Heritage plays an important role when remembering how the past has a role in the portrayal of characters within Morrison’s novels. This effect is perceived through the depiction of the development as supernatural means and changes. The supernatural can be seen in many different ways in both Song of Soloman and The Beloved. The supernatural and past have an enormous effect on the characters. Seen through the portrayal of ghosts and the illusion of magic. In her novels, the characters have to face the pasts which they don’t want to remember. The growth of the characters in her novels is directly linked to the connection between the past represented by the supernatural.

In Song of Solomon and Beloved, the mystic powers of side characaters lead the main characters to discover and accept their roles within the African American community and its heritage. The supernatural has been involved and connected to the supernatural elements for many years. For example, Milkman the main character in Song of Soloman has had a connection to the supernatural presence since he was an infant. When he was born he was dead, but he lived because Pilate used voodoo and healing. Pilate uses “nasty greenish-gray powder…to be stirred into rainwater and to be put in food” (131) on milkman which she gave to Ruth for continued use. Pilate to scare Macon creates nad places a poppet on his chair . This act helped prevent Macon from harming Milkman when he was an infant. A supernatural element was critical to milk mans life because it is what allowed him to be born and life. Without that supernatural presence engraved into Milkman’s life from the beginning, he would cease to exist. Even though milkman was helped by the supernatural its not always a helping hand. Pilate and, Macon are haunted by the ghost of their father whom they saw die when they were children. Pilate forms a life to live based on what she thinks is the wishes and instructions from her father: “[Pilate] would abide by this commandment from her father herself, and make him do it too. ‘You can’t just fly on off and leave a body’” (332). Pilate life is lived in an odd manner because she has followed her father's words even though she didn't fully understand what they meant. What has confused her the most of the year was when he said “you can’t just fly on off and leave the body. Becasue of the life she lives and it affects the poeple in her life and their lives have forever changed. This also helps Milkman to accept his heritage because he learns more and more about his grandfather and what happened to him.

In Beloved, Denver’s life is heavily effected by the presence of the ghost within in their life. She is haunted by this ghost because its what caused her to lose her brothers resulting in her world around her to decrease. After Nelson, Lord Denver's schoolmate who ends Denver's education by asking her about Sethe's past was the reason that Denver became obsessed on the ghost and stopped leaving the house: “Now it held for her all the anger, love and fear she didn’t know what to do with” (121). The ghost has caused her to lose many important people in her life, therefore forever being apart of her. It was the reason that her life was falling apart right before her eyes. Denver develops resentment for thought life Paul D because they were chasing out the ghost. “Now her mother was upstairs with the man who had gotten rid of the only other company she had” (23). Everyone in Denver’s family was gone except the believed ghost and Sethe. So she begins to latch on to the people she still has. Having such loneliness this results her to rely on Beloved later in the novel too. Each of the characters shaped and depicted by their connection to the supernatural. The supernatural is a vital part of what they stand for but it also is important to the history that is reborn because of it.
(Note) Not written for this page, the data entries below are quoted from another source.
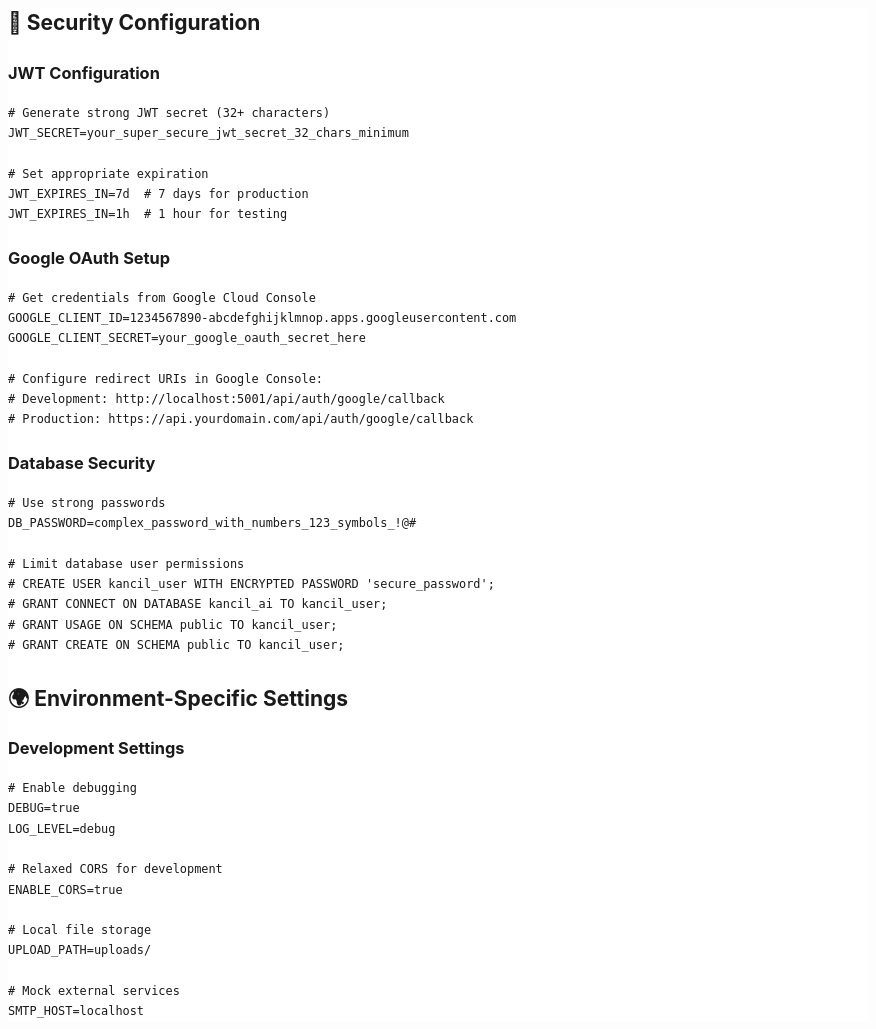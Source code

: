 ## 🔐 Security Configuration

### JWT Configuration
```env
# Generate strong JWT secret (32+ characters)
JWT_SECRET=your_super_secure_jwt_secret_32_chars_minimum

# Set appropriate expiration
JWT_EXPIRES_IN=7d  # 7 days for production
JWT_EXPIRES_IN=1h  # 1 hour for testing
```

### Google OAuth Setup
```env
# Get credentials from Google Cloud Console
GOOGLE_CLIENT_ID=1234567890-abcdefghijklmnop.apps.googleusercontent.com
GOOGLE_CLIENT_SECRET=your_google_oauth_secret_here

# Configure redirect URIs in Google Console:
# Development: http://localhost:5001/api/auth/google/callback
# Production: https://api.yourdomain.com/api/auth/google/callback
```

### Database Security
```env
# Use strong passwords
DB_PASSWORD=complex_password_with_numbers_123_symbols_!@#

# Limit database user permissions
# CREATE USER kancil_user WITH ENCRYPTED PASSWORD 'secure_password';
# GRANT CONNECT ON DATABASE kancil_ai TO kancil_user;
# GRANT USAGE ON SCHEMA public TO kancil_user;
# GRANT CREATE ON SCHEMA public TO kancil_user;
```

## 🌍 Environment-Specific Settings

### Development Settings
```env
# Enable debugging
DEBUG=true
LOG_LEVEL=debug

# Relaxed CORS for development
ENABLE_CORS=true

# Local file storage
UPLOAD_PATH=uploads/

# Mock external services
SMTP_HOST=localhost
```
Her novels don’t just portray the supernatural as an essence it is also demonstrated in the people. Pilate, for example, is seen using some sort of magic. She gives Ruth the power that essentially causes macon to want her once again. This allows for the Creation of Milkman. Rith uses a puppet to prevent Macon from harming milkman. This doll is created using voodoo which is a craft that is linked to the African heritage. “Pilate is a true conjurer or conjure woman. Morrison gives Pilate a magical start in the world by describing her as being born without a navel” (Beaulieu 89). Pilate is important in milkman's journey because her “conjuring” was what brought milkman in to this world and through her he grasps things about him and the love he has in his life. Through Milkman’s journey, he begins learning things about himself he hadn’t known and began making connections to aspects in his life. On his journey he came in to contact with a woman named Circe who is another “witch”, she teaches him about what happened in his past and told him things that happened before his time. Circe is a trigger for one of Milkman’s past dreams he had as a child: “dreams every child had, of the witch that chased him down dark alleys, between lawn trees, and finally into rooms from which he could not escape” (239). Circe gives Milkman knowledge about his family he hadn’t known . Circe was the woman that delivered macon and pilate, but she was also the reason they lived after their father was murdered. According to the Encyclopedia Britannica in Greek mythology(find a better source), the “Circe was a supernatural being who possessed a “talent” for shifting men into wolves , lions, and swine” . Her character is a little different in Song of Solomon. What Circe does in this novel was help Milkman in his journey to becoming a man. Supernatural beings in gernal have had a huge impact on discovering identity in the reason for milkmans existence. They are the reason that he is alive, granted him knowledge, and strengthened his spiritual connection to his heritage.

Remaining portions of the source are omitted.